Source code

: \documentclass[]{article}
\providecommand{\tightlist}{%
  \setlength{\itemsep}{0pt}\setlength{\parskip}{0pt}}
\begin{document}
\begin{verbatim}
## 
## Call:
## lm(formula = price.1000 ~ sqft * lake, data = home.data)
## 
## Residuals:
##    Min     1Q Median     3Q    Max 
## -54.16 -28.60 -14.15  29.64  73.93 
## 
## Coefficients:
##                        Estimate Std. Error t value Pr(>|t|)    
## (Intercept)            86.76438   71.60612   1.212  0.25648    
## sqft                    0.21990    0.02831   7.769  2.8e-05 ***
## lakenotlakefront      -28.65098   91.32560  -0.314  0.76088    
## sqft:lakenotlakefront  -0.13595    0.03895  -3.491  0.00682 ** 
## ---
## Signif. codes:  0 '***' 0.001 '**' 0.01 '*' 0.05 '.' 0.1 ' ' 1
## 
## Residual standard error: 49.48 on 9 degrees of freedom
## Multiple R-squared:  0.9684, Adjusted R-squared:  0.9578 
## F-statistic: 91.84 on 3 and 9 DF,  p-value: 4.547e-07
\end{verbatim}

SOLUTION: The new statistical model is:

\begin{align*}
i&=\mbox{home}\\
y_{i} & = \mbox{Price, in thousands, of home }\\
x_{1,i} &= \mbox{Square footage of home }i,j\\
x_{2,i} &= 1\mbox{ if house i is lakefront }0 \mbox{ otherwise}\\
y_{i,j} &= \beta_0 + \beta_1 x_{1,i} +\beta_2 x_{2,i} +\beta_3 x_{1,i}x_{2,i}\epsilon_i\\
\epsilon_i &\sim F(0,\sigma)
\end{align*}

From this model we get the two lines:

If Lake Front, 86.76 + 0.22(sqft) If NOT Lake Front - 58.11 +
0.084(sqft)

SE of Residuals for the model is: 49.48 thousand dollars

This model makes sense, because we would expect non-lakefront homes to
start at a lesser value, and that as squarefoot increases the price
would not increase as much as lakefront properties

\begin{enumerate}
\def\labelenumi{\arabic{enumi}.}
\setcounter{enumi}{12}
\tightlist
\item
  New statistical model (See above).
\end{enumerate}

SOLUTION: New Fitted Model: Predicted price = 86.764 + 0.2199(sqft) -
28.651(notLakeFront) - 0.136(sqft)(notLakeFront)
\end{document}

——

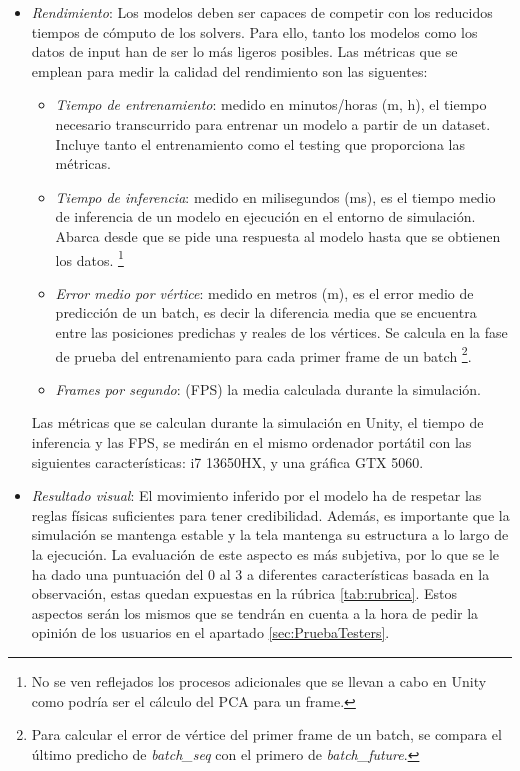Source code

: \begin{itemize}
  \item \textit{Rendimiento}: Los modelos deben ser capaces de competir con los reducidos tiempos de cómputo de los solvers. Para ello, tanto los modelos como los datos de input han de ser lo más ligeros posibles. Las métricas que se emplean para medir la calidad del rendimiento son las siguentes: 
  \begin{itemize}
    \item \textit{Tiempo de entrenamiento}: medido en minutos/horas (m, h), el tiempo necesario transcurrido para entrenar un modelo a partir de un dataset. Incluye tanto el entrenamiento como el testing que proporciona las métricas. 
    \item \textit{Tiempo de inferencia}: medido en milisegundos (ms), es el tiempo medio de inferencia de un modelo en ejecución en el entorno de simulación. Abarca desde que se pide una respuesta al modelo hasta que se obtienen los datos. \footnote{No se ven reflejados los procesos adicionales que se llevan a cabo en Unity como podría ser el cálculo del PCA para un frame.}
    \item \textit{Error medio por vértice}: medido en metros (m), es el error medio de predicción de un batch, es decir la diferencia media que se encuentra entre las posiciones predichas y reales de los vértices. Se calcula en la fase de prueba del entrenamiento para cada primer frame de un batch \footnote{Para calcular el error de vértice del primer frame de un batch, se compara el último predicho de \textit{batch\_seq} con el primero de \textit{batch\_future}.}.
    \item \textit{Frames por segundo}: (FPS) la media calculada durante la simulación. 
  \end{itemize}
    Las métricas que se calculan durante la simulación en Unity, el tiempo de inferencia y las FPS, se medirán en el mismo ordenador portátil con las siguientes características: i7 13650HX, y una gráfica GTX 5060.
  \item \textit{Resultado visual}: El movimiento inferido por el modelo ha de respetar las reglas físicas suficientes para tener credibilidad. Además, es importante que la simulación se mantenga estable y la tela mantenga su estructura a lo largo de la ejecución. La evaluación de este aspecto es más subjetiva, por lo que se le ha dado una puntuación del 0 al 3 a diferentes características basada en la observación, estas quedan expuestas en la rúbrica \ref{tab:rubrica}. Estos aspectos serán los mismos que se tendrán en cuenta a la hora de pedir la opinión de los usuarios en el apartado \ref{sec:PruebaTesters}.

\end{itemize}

——

What is being asked – The response should be the listing above, limited to the lines between the one holding "This model makes" and the one holding "SOLUTION: New Fitted", inclusive, reproduced exactly.

Exercise answer –
This model makes sense, because we would expect non-lakefront homes to
start at a lesser value, and that as squarefoot increases the price
would not increase as much as lakefront properties

\begin{enumerate}
\def\labelenumi{\arabic{enumi}.}
\setcounter{enumi}{12}
\tightlist
\item
  New statistical model (See above).
\end{enumerate}

SOLUTION: New Fitted Model: Predicted price = 86.764 + 0.2199(sqft) -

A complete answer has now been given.